> Pictures paired with source code:
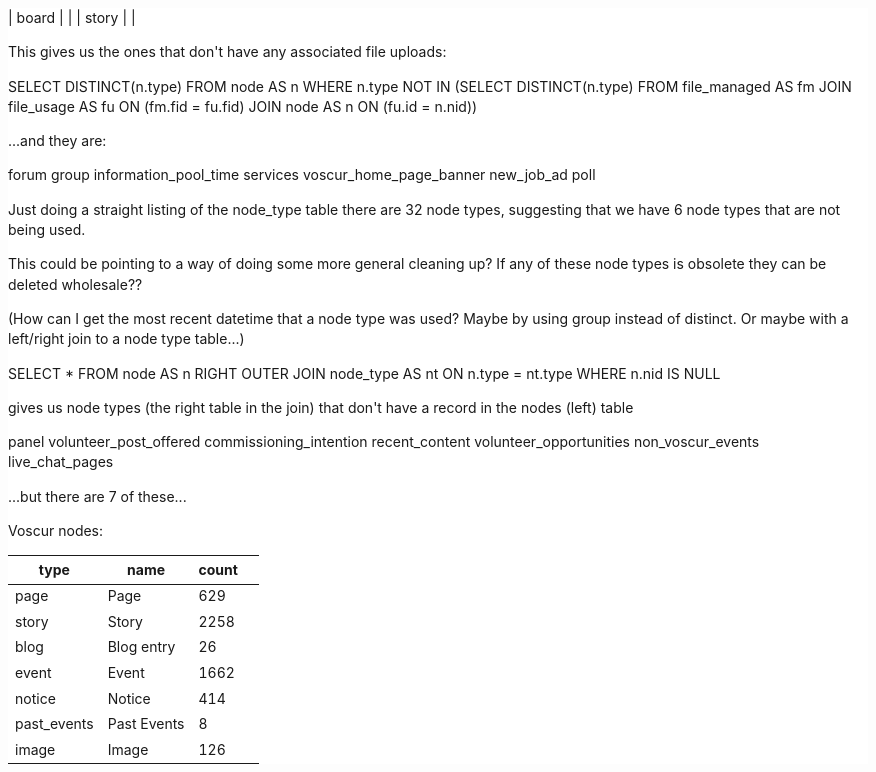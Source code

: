 | board               |      |
| story               |      |

This gives us the ones that don't have any associated file uploads:

SELECT DISTINCT(n.type)
FROM node AS n
WHERE n.type NOT IN (SELECT DISTINCT(n.type)
FROM file_managed AS fm
JOIN file_usage AS fu ON (fm.fid = fu.fid)
JOIN node AS n ON (fu.id = n.nid))

...and they are:

forum
group
information_pool_time
services
voscur_home_page_banner
new_job_ad
poll

Just doing a straight listing of the node_type table there are 32 node types, suggesting that we have 6 node types that are not being used.



This could be pointing to a way of doing some more general cleaning up? If any of these node types is obsolete they can be deleted wholesale?? 

(How can I get the most recent datetime that a node type was used? Maybe by using group instead of distinct. Or maybe with a left/right join to a node type table...)



SELECT *
FROM node AS n
RIGHT OUTER JOIN node_type AS nt ON n.type = nt.type
WHERE n.nid IS NULL

gives us node types (the right table in the join) that don't have a record in the nodes (left) table

panel
volunteer_post_offered
commissioning_intention
recent_content
volunteer_opportunities
non_voscur_events
live_chat_pages

...but there are 7 of these...



Voscur nodes:

| type                    | name                    | count |      |
| ----------------------- | ----------------------- | ----- | ---- |
| page                    | Page                    | 629   |      |
| story                   | Story                   | 2258  |      |
| blog                    | Blog entry              | 26    |      |
| event                   | Event                   | 1662  |      |
| notice                  | Notice                  | 414   |      |
| past_events             | Past Events             | 8     |      |
| image                   | Image                   | 126   |      |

> Assigned task:
Keep the pictures out and repeat exactly the lines from the beginning of the data through the line that contains "JOIN file_usage AS fu ON (fm.fid = fu.fid)", both ends included.

> Your solution:
Source code

: | board               |      |
| story               |      |

This gives us the ones that don't have any associated file uploads:

SELECT DISTINCT(n.type)
FROM node AS n
WHERE n.type NOT IN (SELECT DISTINCT(n.type)
FROM file_managed AS fm
JOIN file_usage AS fu ON (fm.fid = fu.fid)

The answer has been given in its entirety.